MONROVIA – The indications that Liberia’s education has been on a decline in recent time and falls far below standards that it cannot be compared with what is obtainable in other countries came to the fore last week when the 2022 edition of the acclaimed Times Higher Education World University Rankings stated that none of the universities in Liberia made the list of the first 300 universities out of some 2090 universities surveyed in Africa during the period under review.

The University of Liberia, the oldest and largest public higher institution in the country was ranked at 337th, making it the least rated government university in the West African Subregion and it is ranked at 6,470th on the global stage while the closest the African Methodist Episcopal University(AMEU) is ranked at 1032nd in Africa while on globally is at number 20204.

According to the detailed listing, South Africa topped the list of the universities surveyed in Africa with four of its universities occupying the first 4 places which in descending order included the Universities of Cape Town, Witwatersrand, Stellenbosh and Pretoria. The University of Cairo in Egypt is at the 5th place, thereafter other universities from South Africa and Egypt dominated places followed by Morocco, Uganda, Kenya, Botswana, Ghana and Nigeria.

The Times Higher Education World University Rankings are the only global performance tables that judge research-intensive universities across all their core missions: teaching, research, knowledge transfer and international outlook. It also used 13 carefully calibrated performance indicators to provide the most comprehensive and balanced comparisons, trusted by researchers, academics, university leaders, industry and governments.

The performance indicators are grouped into five areas: Teaching (the learning environment); Research (volume, income and reputation); Citations (research influence); International outlook (staff, students and research); and Industry income (knowledge transfer).

The latest ranking is not far from the reality that one of the oldest higher institutions of learning in West Africa has failed to live up to its expectation and there has not been a real program set up to put the institution at par with its counterparts in the subregion. There has been growing number of students getting enrolled every year, probably because of the tuition free initiative embarked upon by the government to ‘remove the burden of the cost of education from parents and students”

As good as the policy may be, stakeholders including lecturers and students believe the exercise was cleverly designed by the government to divert its attention from funding the University of Liberia and the real cost of it all is the sharp decline in the quality of education being offered at the largest institution of learning in the country.

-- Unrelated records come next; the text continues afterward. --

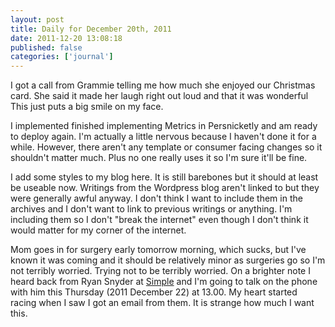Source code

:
 ```yaml
---
layout: post
title: Daily for December 20th, 2011
date: 2011-12-20 13:08:18
published: false
categories: ['journal']
---
```


I got a call from Grammie telling me how much she enjoyed our Christmas card. She said it made her laugh right out loud and that it was wonderful This just puts a big smile on my face.

I implemented finished implementing Metrics in Persnicketly and am ready to deploy again. I'm actually a little nervous because I haven't done it for a while. However, there aren't any template or consumer facing changes so it shouldn't matter much. Plus no one really uses it so I'm sure it'll be fine.

I add some styles to my blog here. It is still barebones but it should at least be useable now. Writings from the Wordpress blog aren't linked to but they were generally awful anyway. I don't think I want to include them in the archives and I don't want to link to previous writings or anything. I'm including them so I don't "break the internet" even though I don't think it would matter for my corner of the internet.

Mom goes in for surgery early tomorrow morning, which sucks, but I've known it was coming and it should be relatively minor as surgeries go so I'm not terribly worried. Trying not to be terribly worried. On a brighter note I heard back from Ryan Snyder at [Simple](http://simple.com) and I'm going to talk on the phone with him this Thursday (2011 December 22) at 13.00. My heart started racing when I saw I got an email from them. It is strange how much I want this.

“The ranking at 337 should not even be the figure, it should have been worse than this because the standard of education has really dropped and you can see it from the output of the graduates in recent times. One finds it very difficult to distinguish a graduate and a student when you hear them speak or you give them something to write. This is shameful”, an education rights activist , Steven Worjlah-Worjlah II told the paper recently.

It will be extremely hard for any of the universities in Liberia, be it public or private to meet an appreciable benchmark set up by the international rating institutions because there has not been enough investment towards attaining the standards set for higher institutions key among them being the learning environment and research where qualified teachers, mainly professors are needed to teach, direct and supervise students and studies in the various departments of the university for scholarly production.